GfK NOP Ltd.’s consumer-sentiment index rose to minus 10 this month, the highest since November 2007, from minus 13 in August, the London-based group said yesterday. U.K. house prices increased 0.9 percent after climbing an upwardly revised 0.7 percent in August, according to Nationwide Building Society.
“My personal view is, given the recovery has strengthened and broadened, I don’t see a case for quantitative easing and I have not supported it,” Carney said in an interview with the Yorkshire Post published on its website yesterday.
The Debt Management Office is scheduled to auction 4 billion pounds of 10-year gilts on Oct. 3. The U.K. last sold the benchmark securities on Sept. 12 at an average yield of 2.976 percent, the highest since June 2011.
U.K. manufacturing expanded further in September, a report next week is forecast to show. Markit and the Chartered Institute of Purchasing and Supply will say on Sept. 30 that their gauge of factory activity increased to 57.5 from 57.2 in August, according to the median estimate of 23 analysts surveyed by Bloomberg News.
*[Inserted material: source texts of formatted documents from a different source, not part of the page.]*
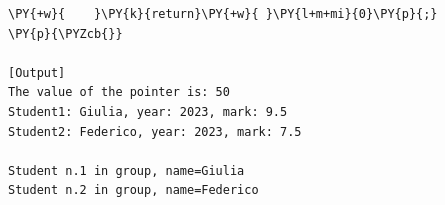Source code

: \begin{Verbatim}[label=\makebox{\url{https://github.com/lucabaldini/cmepda/tree/master/slides/latex/snippets/typedef_and_structs.c}},commandchars=\\\{\}]
\PY{+w}{    }\PY{k}{return}\PY{+w}{ }\PY{l+m+mi}{0}\PY{p}{;}
\PY{p}{\PYZcb{}}

[Output]
The value of the pointer is: 50
Student1: Giulia, year: 2023, mark: 9.5
Student2: Federico, year: 2023, mark: 7.5

Student n.1 in group, name=Giulia
Student n.2 in group, name=Federico
\end{Verbatim}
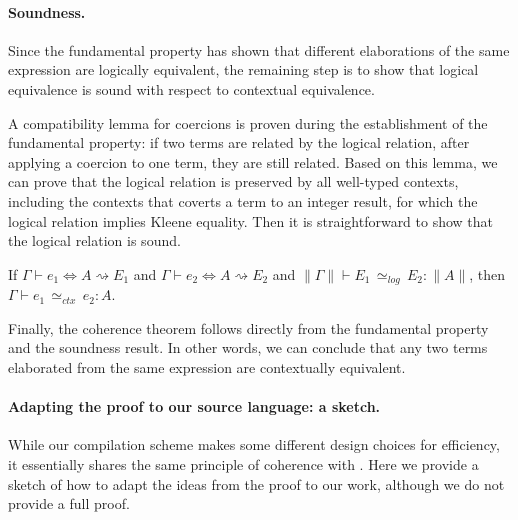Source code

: \paragraph{Soundness.}
Since the fundamental property has shown that different elaborations of the same
\necolus expression are logically equivalent, the remaining step is to show that
logical equivalence is sound with respect to contextual equivalence.

A compatibility lemma for coercions is proven during the establishment of the
fundamental property: if two terms are related by the logical relation, after
applying a coercion to one term, they are still related. Based on this lemma, we
can prove that the logical relation is preserved by all well-typed \necolus
contexts, including the contexts that coverts a term to an integer result, for
which the logical relation implies Kleene equality. Then it is straightforward
to show that the logical relation is sound.

\begin{theorem}
If \( \Gamma \vdash e_1 \Leftrightarrow A  \rightsquigarrow E_1 \)
and \( \Gamma \vdash e_2 \Leftrightarrow A  \rightsquigarrow E_2 \)
and \( \|\Gamma\| \vdash E_1 \, {\simeq}_\mathit{log} \, E_2 : \|A\| \),
then \( \Gamma \vdash e_1 \, {\simeq}_\mathit{ctx} \, e_2 : A \).
\end{theorem}

\noindent
Finally, the coherence theorem follows directly from the fundamental property
and the soundness result. In other words, we can conclude that any two \lambdac
terms elaborated from the same \necolus expression are contextually equivalent.

\paragraph{Adapting the proof to our source language: a sketch.}
While our compilation scheme makes some different design choices for efficiency,
it essentially shares the same principle of coherence with \necolus. Here we
provide a sketch of how to adapt the ideas from the \necolus proof to our work,
although we do not provide a full proof.

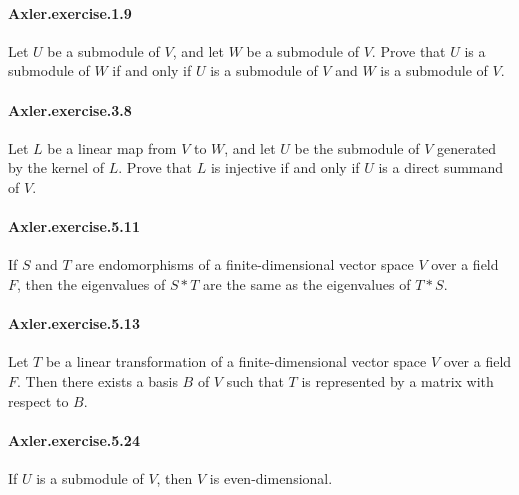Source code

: \documentclass{article}
\begin{document}

\paragraph{Axler.exercise.1.9} Let $U$ be a submodule of $V$, and let $W$ be a submodule of $V$. Prove that $U$ is a submodule of $W$ if and only if $U$ is a submodule of $V$ and $W$ is a submodule of $V$.

\paragraph{Axler.exercise.3.8} Let $L$ be a linear map from $V$ to $W$, and let $U$ be the submodule of $V$ generated by the kernel of $L$. Prove that $L$ is injective if and only if $U$ is a direct summand of $V$.


\paragraph{Axler.exercise.5.11} If $S$ and $T$ are endomorphisms of a finite-dimensional vector space $V$ over a field $F$, then the eigenvalues of $S * T$ are the same as the eigenvalues of $T * S$.

\paragraph{Axler.exercise.5.13} Let $T$ be a linear transformation of a finite-dimensional vector space $V$ over a field $F$. Then there exists a basis $B$ of $V$ such that $T$ is represented by a matrix with respect to $B$.

\paragraph{Axler.exercise.5.24} If $U$ is a submodule of $V$, then $V$ is even-dimensional.
\end{document}

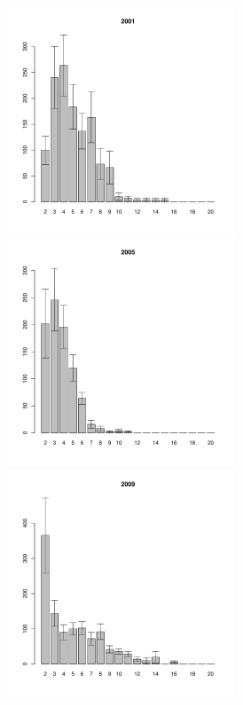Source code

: 	\begin{figure}[hp]

	\begin{minipage}[b]{.3\linewidth}
	\begin{center}
	\includegraphics[width=60mm]{../White_Sea/Ryashkov_YuG/YuG2_2001_.pdf}
	\end{center}
	\end{minipage}
	\hfill
	\begin{minipage}[b]{.3\linewidth}
	\begin{center}
	\includegraphics[width=60mm]{../White_Sea/Ryashkov_YuG/YuG2_2005_.pdf}
	\end{center}
	\end{minipage}
	\hfill
	\begin{minipage}[b]{.3\linewidth}
	\begin{center}
	\includegraphics[width=60mm]{../White_Sea/Ryashkov_YuG/YuG2_2009_.pdf}

\end{center}
\end{minipage}
\end{figure}
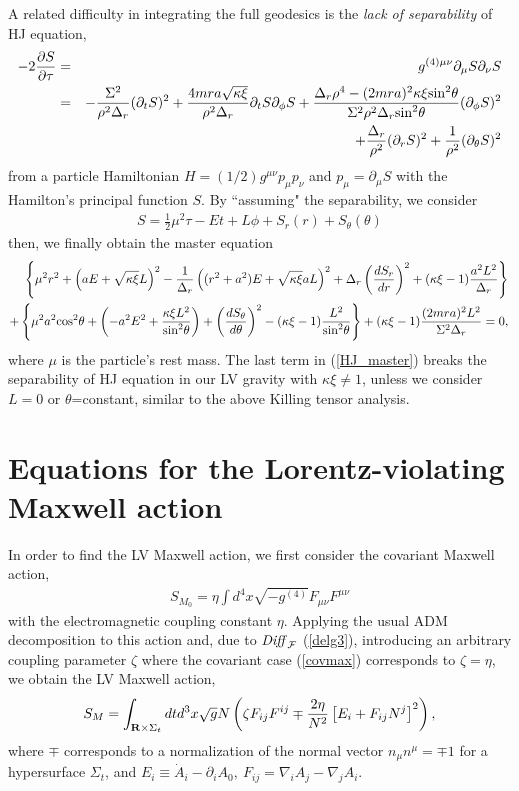 \documentclass[preprint,aps,tightenlines,showkeys,nofootinbib,superscriptaddress]{revtex4}
\newcommand{\beq}{\begin{eqnarray}}
\newcommand{\eeq}{\end{eqnarray}}
\newcommand{\De}{\Delta}
\newcommand{\ka}{\kappa}
\newcommand{\m}{{\mu}}
\newcommand{\n}{{\nu}}
\newcommand{\Si}{{\Sigma}}
\newcommand{\pa}{{\partial}}
\newcommand{\no}{{\nonumber}}
\newcommand{\f}{\frac}
\begin{document}
A related difficulty in integrating the full geodesics is the {\it lack of separability} of HJ equation,
\beq
-2 \f{\pa S}{\pa \tau}&=&g^{(4)\m \n} \pa_{\m}S \pa_{\n}S \no \\
&=&-\f{\Si^2}{\rho^2 \De_r}(\pa_t S)^2+\f{4  mra \sqrt{\ka \xi}}{\rho^2 \De_r}\pa_t S \pa_{\phi}S+\f{\De_r \rho^4 - (2mra)^2  \ka \xi \mbox{sin}^2\theta}{\Si^2 \rho^2 \De_r \mbox{sin}^2\theta}(\pa_{\phi}S)^2 \no \\
&&+\f{\De_r}{\rho^2}(\pa_r S)^2+\f{1}{\rho^2}(\pa_{\theta} S)^2
\label{HJ}
\eeq
from a particle Hamiltonian $H=(1/2)g^{\m\n}p_{\m} p_{\n}$ and $p_{\m}=\pa_{\m}S$ with the Hamilton's principal function $S$. By ``assuming" the separability, we consider \cite{Chan:1985}
\beq
S=\f{1}{2} \m^2 \tau -Et+L \phi+S_r (r)+S_{\theta} (\theta)
\eeq
then, we finally obtain the master equation
\beq
\left\{
\m^2 r^2 +\left(a E+\sqrt{\ka \xi} L \right)^2-\f{1}{\De_r} \left((r^2+a^2)E +\sqrt{\ka \xi} a L \right)^2+\De_r \left( \f{d S_r}{dr}\right)^2
+(\ka\xi-1) \f{a^2 L^2}{\De_r}
\right\} \no \\
+\left\{
\m^2 a^2 \mbox{cos}^2\theta+ \left(-a^2 E^2+\f{\ka \xi L^2}{\mbox{sin}^2\theta} \right)
+\left( \f{d S_{\theta}}{d\theta} \right)^2 -(\ka\xi-1) \f{L^2}{\mbox{sin}^2\theta}
\right\}
+(\ka\xi-1) \f{(2mra)^2 L^2}{\Si^2 \De_r}=0,\no \\
\label{HJ_master}
\eeq
where $\m$ is the particle's rest mass. The last term in (\ref{HJ_master}) breaks the separability of HJ equation in our LV gravity with $\ka \xi \neq 1$, unless we consider $L=0$ or $\theta$=constant, similar to the above Killing tensor analysis.

\section{Equations for the Lorentz-violating Maxwell action}

In order to find the LV Maxwell action, we first consider
the covariant Maxwell action,
\beq
S_{M_0}=\eta\int d^{4}x \sqrt{-g^{(4)}}  F_{\mu\nu}F^{\mu\nu}
\label{covmax}
\eeq
with the electromagnetic coupling constant $\eta$.
Applying the usual ADM decomposition to this action and, due to ${\it Diff}_{\cal F}$ (\ref{delg3}), introducing
an arbitrary coupling
 parameter $\zeta$ where the covariant case (\ref{covmax}) corresponds to $\zeta=\eta$, we obtain the LV Maxwell action,
\beq
S_{M}=\int_{{\bf R}\times \Si_t} dt d^{3}x \sqrt{g} N \left(\zeta F_{ij}F^{ij}\mp \frac{2\eta}{N^{2}}\left[E_{i}+F_{ij}N^{j}\right]^{2}\right),
\label{LV_Max-action}
\eeq
where $\mp$ corresponds to a normalization of the normal vector
$n_{\mu}n^{\mu}=\mp 1$ for a
hypersurface $\Si_t$,
and $E_{i}\equiv
\dot{A}_{i}-\partial_{i}A_{0},~ F_{ij}=\nabla_i A_j-\nabla_j A_i$.
\end{document}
A reading above 50 indicates expansion.
The pound has risen 6.8 percent in the past six months, the best performer among 10 developed-nation currencies tracked by Bloomberg Correlation-Weighted Indexes. The euro appreciated 6 percent, while the dollar weakened 0.6 percent.
The yield on benchmark 10-year gilt dropped 21 basis points from last week to 2.71 percent, the steepest decline since the period ended March 1. The rate touched 2.70 percent yesterday, the least since Aug. 27. The 2.25 percent bond due in September 2023 rose 1.8, or 18 pounds per 1,000-pound face amount, to 96.035.
U.K. gilts lost 3.3 percent this year through Sept. 26, according to Bloomberg World Bond Indexes. German securities fell 1.7 percent and Treasuries declined 2.5 percent.